Сказав это, он отодвинулся на самый край, столкнув сидящую рядом с ним тихую девочку Свету Пономареву. Та чуть не упала, оперлась о стену, выпрямилась и стояла теперь у стены, не возмущаясь действиями Валеры, выжидая с молчаливым любопытством, что дальше будет. Анна Федоровна яростно смотрела некоторое время на Валеру. Щеки у нее подрагивали от неприязни к этому толстозадому злому мальчику.

— Встань! — крикнула она. Но это было не совсем то, чего она хотела. — Вон из класса!

Валера не осмелился выйти в проход, где стояла учительница. Светка посторонилась, и он полез вдоль стены, вытирая своим не по-мальчишески толстым задом штукатурку. Анна Федоровна шла по проходу параллельно с ним.

— Значит, не нравятся тебе мои уроки, рыбынька?

— Я правду сказал.

— Мы не «рыбыньки», — подала голос с «Камчатки» Маржалета, Маргарита Кравцова.

Анна Федоровна резко обернулась. Она хотела спросить у этой грудастой девицы: «А кто же вы?», но не спросила, ученики действительно не «рыбыньки». Называть их сейчас «рыбыньками», как она это привыкла делать, было бы глупо. Но что-то надо было ответить, а она не знала что. Она вздохнула и ничего не сказала. А Маржалета, видя растерянность учительницы, поднялась, одернула платье на груди и боках и, наклонив голову, проговорила, словно перед ней была мать или подруга:

— Давыдова Алена пишет стихи, а вы не знаете. Ну, скажите честно, знаете?

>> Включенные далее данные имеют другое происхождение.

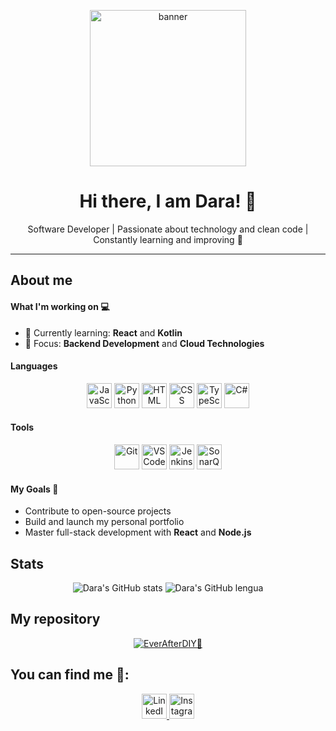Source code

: <!-- Header Image or Banner -->
<p align="center">
  <img src="https://github.com/user-attachments/assets/ba55e58e-6384-4495-8113-8e844caedb48" alt="banner" width="250" height="250"/>
</p>

<!-- Main Title -->
<h1 align="center">Hi there, I am Dara! 👋</h1>

<!-- Short description -->
<p align="center">Software Developer | Passionate about technology and clean code | Constantly learning and improving 🚀</p>

---

<!-- About Me Section with code block -->
## About me

#### What I'm working on 💻
- 🌱 Currently learning: **React** and **Kotlin**
- 🔭 Focus: **Backend Development** and **Cloud Technologies**


#### Languages
<p align="center">
  <img src="https://cdn.jsdelivr.net/gh/devicons/devicon/icons/javascript/javascript-original.svg" alt="JavaScript" width="40" height="40"/>
  <img src="https://cdn.jsdelivr.net/gh/devicons/devicon/icons/python/python-original.svg" alt="Python" width="40" height="40"/>
  <img src="https://cdn.jsdelivr.net/gh/devicons/devicon/icons/html5/html5-original.svg" alt="HTML" width="40" height="40"/>
  <img src="https://cdn.jsdelivr.net/gh/devicons/devicon/icons/css3/css3-original.svg" alt="CSS" width="40" height="40"/>
  <img src="https://cdn.jsdelivr.net/gh/devicons/devicon/icons/typescript/typescript-original.svg" alt="TypeScript" width="40" height="40"/>
  <img src="https://cdn.jsdelivr.net/gh/devicons/devicon/icons/csharp/csharp-original.svg" alt="C#" width="40" height="40"/>
</p>

#### Tools
<p align="center">
  <img src="https://cdn.jsdelivr.net/gh/devicons/devicon/icons/git/git-original.svg" alt="Git" width="40" height="40"/>
  <img src="https://cdn.jsdelivr.net/gh/devicons/devicon/icons/vscode/vscode-original.svg" alt="VS Code" width="40" height="40"/>
  <img src="https://cdn.jsdelivr.net/gh/devicons/devicon/icons/jenkins/jenkins-original.svg" alt="Jenkins" width="40" height="40"/>
  <img src="https://cdn.jsdelivr.net/gh/devicons/devicon/icons/sonarqube/sonarqube-original.svg" alt="SonarQube" width="40" height="40"/>
</p>

#### My Goals 🎯
- Contribute to open-source projects
- Build and launch my personal portfolio
- Master full-stack development with **React** and **Node.js**


## Stats

<div align="center">
   
   ![Dara's GitHub stats](https://github-readme-stats.vercel.app/api?username=darageek&show_icons=true&theme=synthwave)
   ![Dara's GitHub lengua](https://github-readme-stats.vercel.app/api/top-langs/?username=darageek&layout=compact&theme=synthwave)
   
</div>

 ## My repository

<div align="center">
  
   [![EverAfterDIY💍](https://github-readme-stats.vercel.app/api/pin/?username=darageek&repo=EverAfterDIY&theme=synthwave)](https://github-readme-stats.vercel.app/api/pin/?username=darageek&repo=EverAfterDI&theme=synthwave)
   
</div> 

## You can find me :round_pushpin::  

<p align="center">
  <!-- LinkedIn -->
  <a href="https://linkedin.com/in/dara-andrés-lópez-934a66326/" target="_blank">
    <img src="https://cdn.jsdelivr.net/gh/devicons/devicon/icons/linkedin/linkedin-original.svg" alt="LinkedIn" height="40" width="40" />
  </a>

  <!-- Instagram -->
  <a href="https://instagram.com/darageek/" target="_blank">
    <img src="https://upload.wikimedia.org/wikipedia/commons/a/a5/Instagram_icon.png" alt="Instagram" height="40" width="40" />
  </a>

— Да, знаю, — ответила Анна Федоровна. — Читала в стенгазете.

— Ну, что скажете — плохие?

— Я скажу, Кравцова, сядь! А ты что стоишь, барышня? — набросилась она на Светку Пономареву. — Тебе тоже мои уроки не нравятся? Кого еще не устраивают мои уроки? Дверь открыта. Идите!

Алена рывком поднялась. С минуту она соображала, что же делать дальше и что сказать. Она хотела сказать, что дело не в стихах, она сама знает все про свои стихи, никто Маржалету не просил выступать.

— Что, Давыдова? Иди! Иди! — сказала Анна Федоровна.

— Зачем вы так с Пономаревой? И вообще?

— Магнитофон укрепляет знания. Чем плохо? Во!

— Сядь! — дернули Мишку Зуева сзади за пиджак. Он сел, но не сдался:

— Чего? Я за технический прогресс.

Учительница смотрела на Алену.

— Ну что, Давыдова? Ну что?

— И вообще! — повторила Алена.

— И вообще, Давыдова, встала — иди! Я не собираюсь перед тобой отчитываться.

Алена хлопнула крышкой парты и пошла к двери. Вслед за ней поднялась Раиса Русакова. Захлопали крышки парт. Пробежала мимо учительницы, вытирая слезы, всхлипывая, Светка Пономарева; за ней — Маржалета, Людмила Попова и Людмила Стрижева, другие…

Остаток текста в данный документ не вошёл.